Hunters pov
Scarlett disappeared a minute ago so I look through the rooms and smell her scent extreamely faint. I go in and see a big white room with just a bed in so I take a closer look. There's handcuffs on the bed but that's where I can smell her so i look at them. There's blood on it is old and dried up but it still has a faint smell, it's defiantly hers. I call her dad in so he can look only he freezes when he sees it making me curious. I know it's not good when he growls murderously "i've seen one of these beds before in the thunder knight pack." He snarls. The thunder knight pack were known for raping and torturing women even men so they were wiped out and I'm guessing scars dad helped. "So this chair is to rape women.." I trail off piecing stuff together. He nods "scar blood is on the handcuffs and straps" I say quietly feeling my blood boil. He looks furious and storms out of the room so I follow. My mate was raped. By rogues.
Scars dad's pov
My princess was raped. By rogues and she never told us. She had a child to a rogue. I'm not angry at her having a child it's just that she lied to everyone. She didn't tell anyone anything and kept all her emotions in to herself. My blood pumps as I get angrier and walk to where she is. I look into into the room she's in to see a double bed with covers on that smell of her and the little boy she brought. I look around to see nothing except a few scattered clothing old and dirty. The windows all have bars across and the room is fairly small with a door leading to a small bathroom from what I could see.
I look at scar to see she's on her knees hugging what looks like a teddy.
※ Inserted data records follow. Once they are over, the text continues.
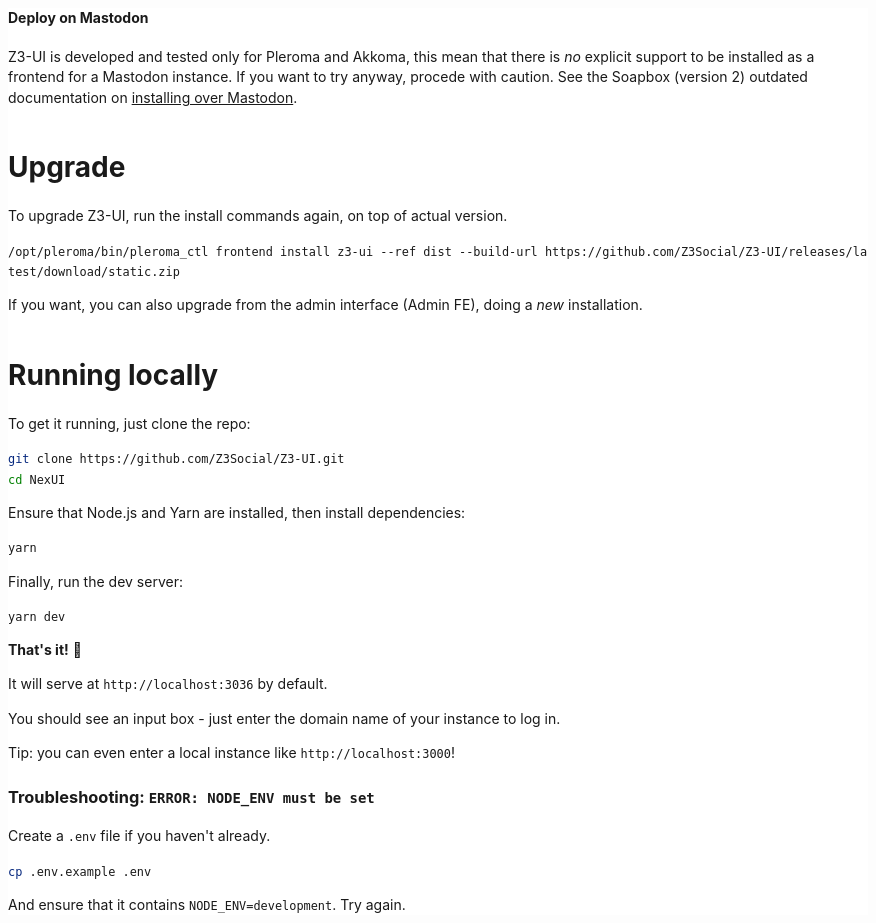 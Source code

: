#### Deploy on Mastodon

Z3-UI is developed and tested only for Pleroma and Akkoma, this mean that there is _no_ explicit support to be installed as a frontend for a Mastodon instance.  If you want to try anyway, procede with caution. See the Soapbox (version 2) outdated documentation on [installing over Mastodon](./docs/administration/mastodon.md).

# Upgrade

To upgrade Z3-UI, run the install commands again, on top of actual version.

```
/opt/pleroma/bin/pleroma_ctl frontend install z3-ui --ref dist --build-url https://github.com/Z3Social/Z3-UI/releases/latest/download/static.zip
```

If you want, you can also upgrade from the admin interface (Admin FE), doing a _new_ installation.

# Running locally

To get it running, just clone the repo:

```sh
git clone https://github.com/Z3Social/Z3-UI.git
cd NexUI
```

Ensure that Node.js and Yarn are installed, then install dependencies:

```sh
yarn
```

Finally, run the dev server:

```sh
yarn dev
```

**That's it!** :tada:

It will serve at `http://localhost:3036` by default.

You should see an input box - just enter the domain name of your instance to log in.

Tip: you can even enter a local instance like `http://localhost:3000`!

### Troubleshooting: `ERROR: NODE_ENV must be set`

Create a `.env` file if you haven't already.

```sh
cp .env.example .env
```

And ensure that it contains `NODE_ENV=development`.
Try again.
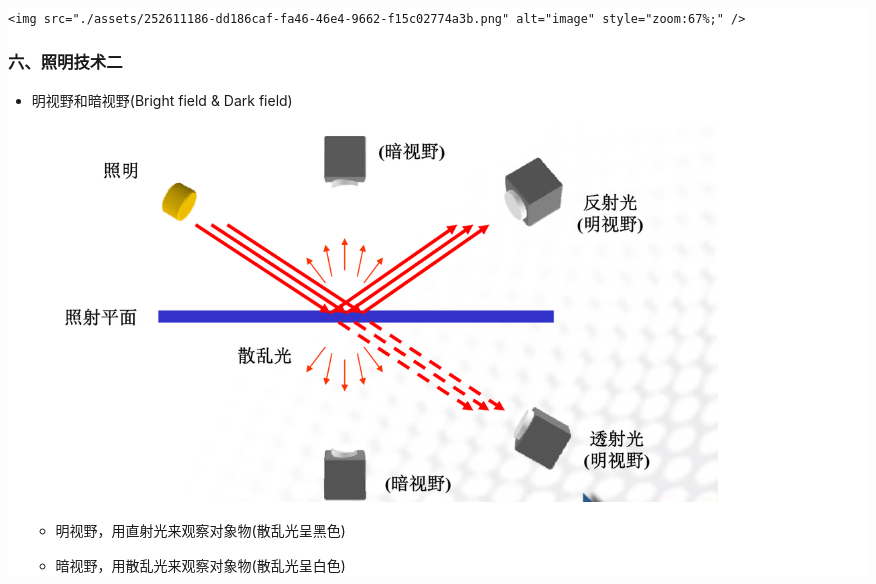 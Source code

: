     <img src="./assets/252611186-dd186caf-fa46-46e4-9662-f15c02774a3b.png" alt="image" style="zoom:67%;" />
### 六、照明技术二
- 明视野和暗视野(Bright field & Dark field)
  
  <img src="./assets/252614901-265bd7e2-5769-412a-a4b0-dca3fda242e1.png" alt="image" style="zoom:67%;" />
  
  - 明视野，用直射光来观察对象物(散乱光呈黑色)
  
  - 暗视野，用散乱光来观察对象物(散乱光呈白色)
     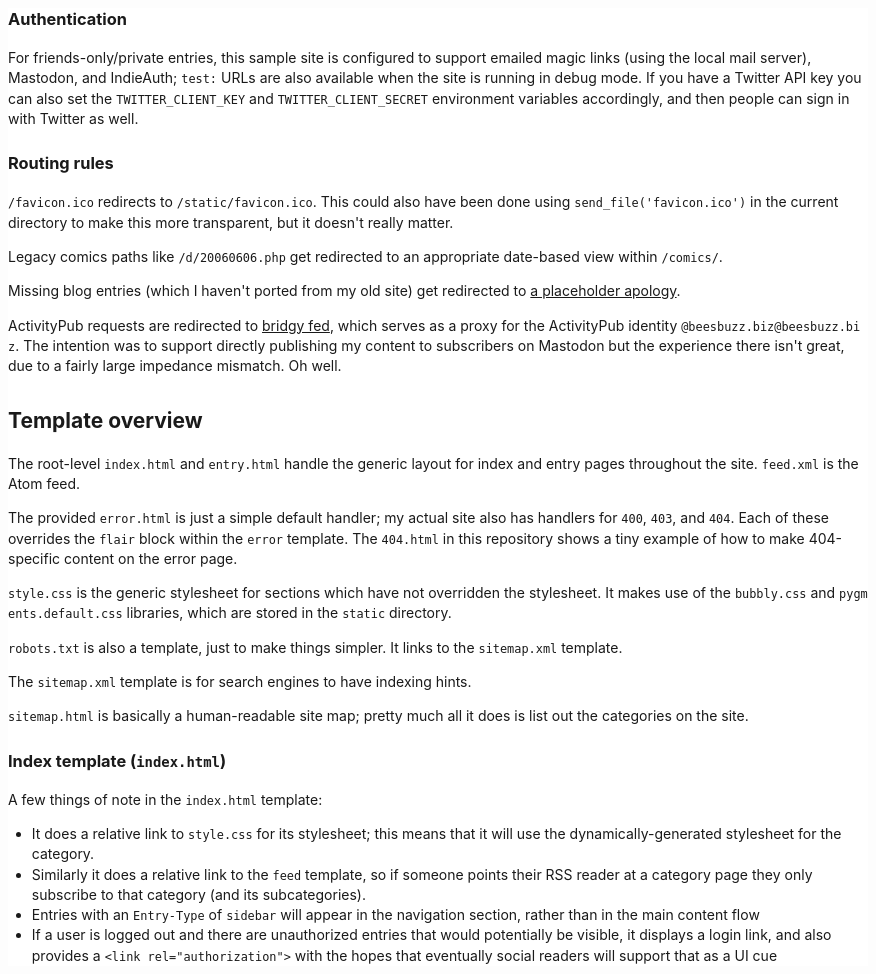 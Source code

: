 ### Authentication

For friends-only/private entries, this sample site is configured to support emailed magic links (using the local mail server), Mastodon, and IndieAuth; `test:` URLs are also available when the site is running in debug mode. If you have a Twitter API key you can also set the `TWITTER_CLIENT_KEY` and `TWITTER_CLIENT_SECRET` environment variables accordingly, and then people can sign in with Twitter as well.

### Routing rules

`/favicon.ico` redirects to `/static/favicon.ico`. This could also have been done using `send_file('favicon.ico')` in the current directory to make this more transparent, but it doesn't really matter.

Legacy comics paths like `/d/20060606.php` get redirected to an appropriate date-based view within `/comics/`.

Missing blog entries (which I haven't ported from my old site) get redirected to [a placeholder apology](https://beesbuzz.biz/7821).

ActivityPub requests are redirected to [bridgy fed](https://fed.brid.gy), which serves as a proxy for the ActivityPub identity `@beesbuzz.biz@beesbuzz.biz`. The intention was to support directly publishing my content to subscribers on Mastodon but the experience there isn't great, due to a fairly large impedance mismatch. Oh well.

## Template overview

The root-level `index.html` and `entry.html` handle the generic layout for index and entry pages throughout the site. `feed.xml` is the Atom feed.

The provided `error.html` is just a simple default handler; my actual site also has handlers for `400`, `403`, and `404`. Each of these overrides the `flair` block within the `error` template. The `404.html` in this repository shows a tiny example of how to make 404-specific content on the error page.

`style.css` is the generic stylesheet for sections which have not overridden the stylesheet. It makes use of the `bubbly.css` and `pygments.default.css` libraries, which are stored in the `static` directory.

`robots.txt` is also a template, just to make things simpler. It links to the `sitemap.xml` template.

The `sitemap.xml` template is for search engines to have indexing hints.

`sitemap.html` is basically a human-readable site map; pretty much all it does is list out the categories on the site.

### Index template (`index.html`)

A few things of note in the `index.html` template:

* It does a relative link to `style.css` for its stylesheet; this means that it will use the dynamically-generated stylesheet for the category.
* Similarly it does a relative link to the `feed` template, so if someone points their RSS reader at a category page they only subscribe to that category (and its subcategories).
* Entries with an `Entry-Type` of `sidebar` will appear in the navigation section, rather than in the main content flow
* If a user is logged out and there are unauthorized entries that would potentially be visible, it displays a login link, and also provides a `<link rel="authorization">` with the hopes that eventually social readers will support that as a UI cue
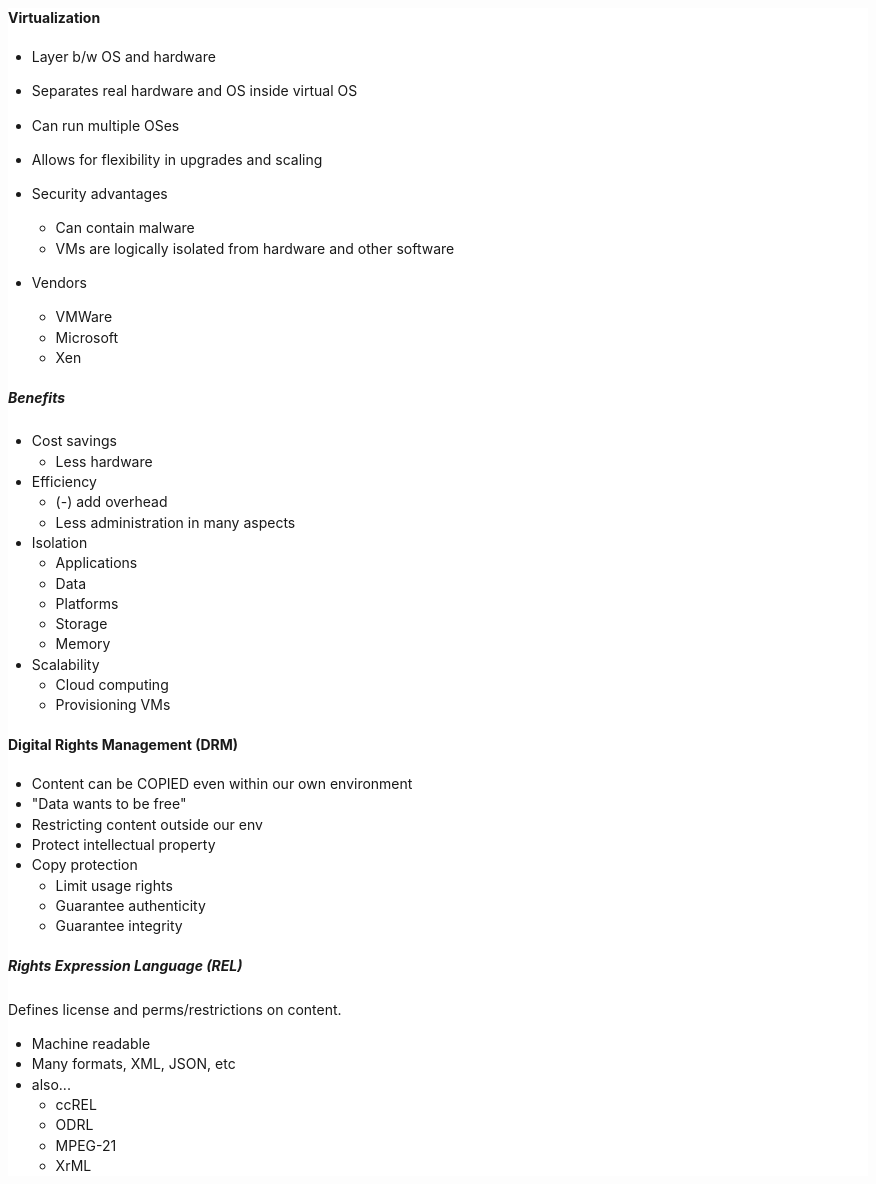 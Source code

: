 #### Virtualization

- Layer b/w OS and hardware
- Separates real hardware and OS inside virtual OS
- Can run multiple OSes
- Allows for flexibility in upgrades and scaling
- Security advantages
  - Can contain malware
  - VMs are logically isolated from hardware and other software

- Vendors
  - VMWare
  - Microsoft
  - Xen

##### Benefits

- Cost savings
  - Less hardware
- Efficiency
  - (-) add overhead
  - Less administration in many aspects
- Isolation
  - Applications
  - Data
  - Platforms
  - Storage
  - Memory
- Scalability
  - Cloud computing
  - Provisioning VMs

#### Digital Rights Management (DRM)

- Content can be COPIED even within our own environment
- "Data wants to be free"
- Restricting content outside our env
- Protect intellectual property
- Copy protection
  - Limit usage rights
  - Guarantee authenticity
  - Guarantee integrity

##### Rights Expression Language (REL) 

Defines license and perms/restrictions on content.

- Machine readable
- Many formats, XML, JSON, etc
- also...
  - ccREL
  - ODRL
  - MPEG-21
  - XrML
She's smiling but has tears in her eyes looking genuinely happy. My anger dissappears as I look at her, seeing her this happy makes me realise that she didn't tell me because she didn't want pity. I walk to her and sit on the bed in front of her and hunter followed but kneeled beside her. My mate and two sons along with my warriors stood outside the door watching. "I remember when I first held him in my arms" she said softly smiling as a tear dropped. "I didn't know it was possible to love someone so much" she says laughing slightly and wiped her tears.
Nobody spoke they just listened to her. "When he opened his eyes for the first time and looked at me..I saw myself. They wouldn't give me anything but nappies for him. They didn't want him weeing everywhere and stuff so the clothes they gave me I made clothes for him. I folded up all my covers and blankets on the floor so he couldn't hurt himself and so he stayed warm. I layed next to him every night barely sleeping just to make sure he was ok" her voice soft as she looked at the teddy stroking it softly. "I made this for him, as he got older he would cry so I made this for him and he never cried in his sleep again. They tried beating him but I killed the men. They took me from him and ra..raped me for protecting him" she whispers painfully. Anger curses through me but I stay silent. I can see hunter struggling for control on his wolf. "I just wanted him safe so for the next year I took everything they gave me. One day I was asleep and they must have done something to me but I woke up and he was gone. I eventually broke down the door and went to him. My heart felt like it was jumping out of my chest like no matter how fast I ran to him...it wasn't fast enough" she frowns looking in thought like she's lost in memories. "I found him with some men around him as they slowly beat him to death. I killed the men but more came through the door stronger than the last ones. I fought them but I couldn't trust my wolf. I heard leon scream in pain so I looked to see his chest ripped open. I fell weak and gave her control" she laughs humourless.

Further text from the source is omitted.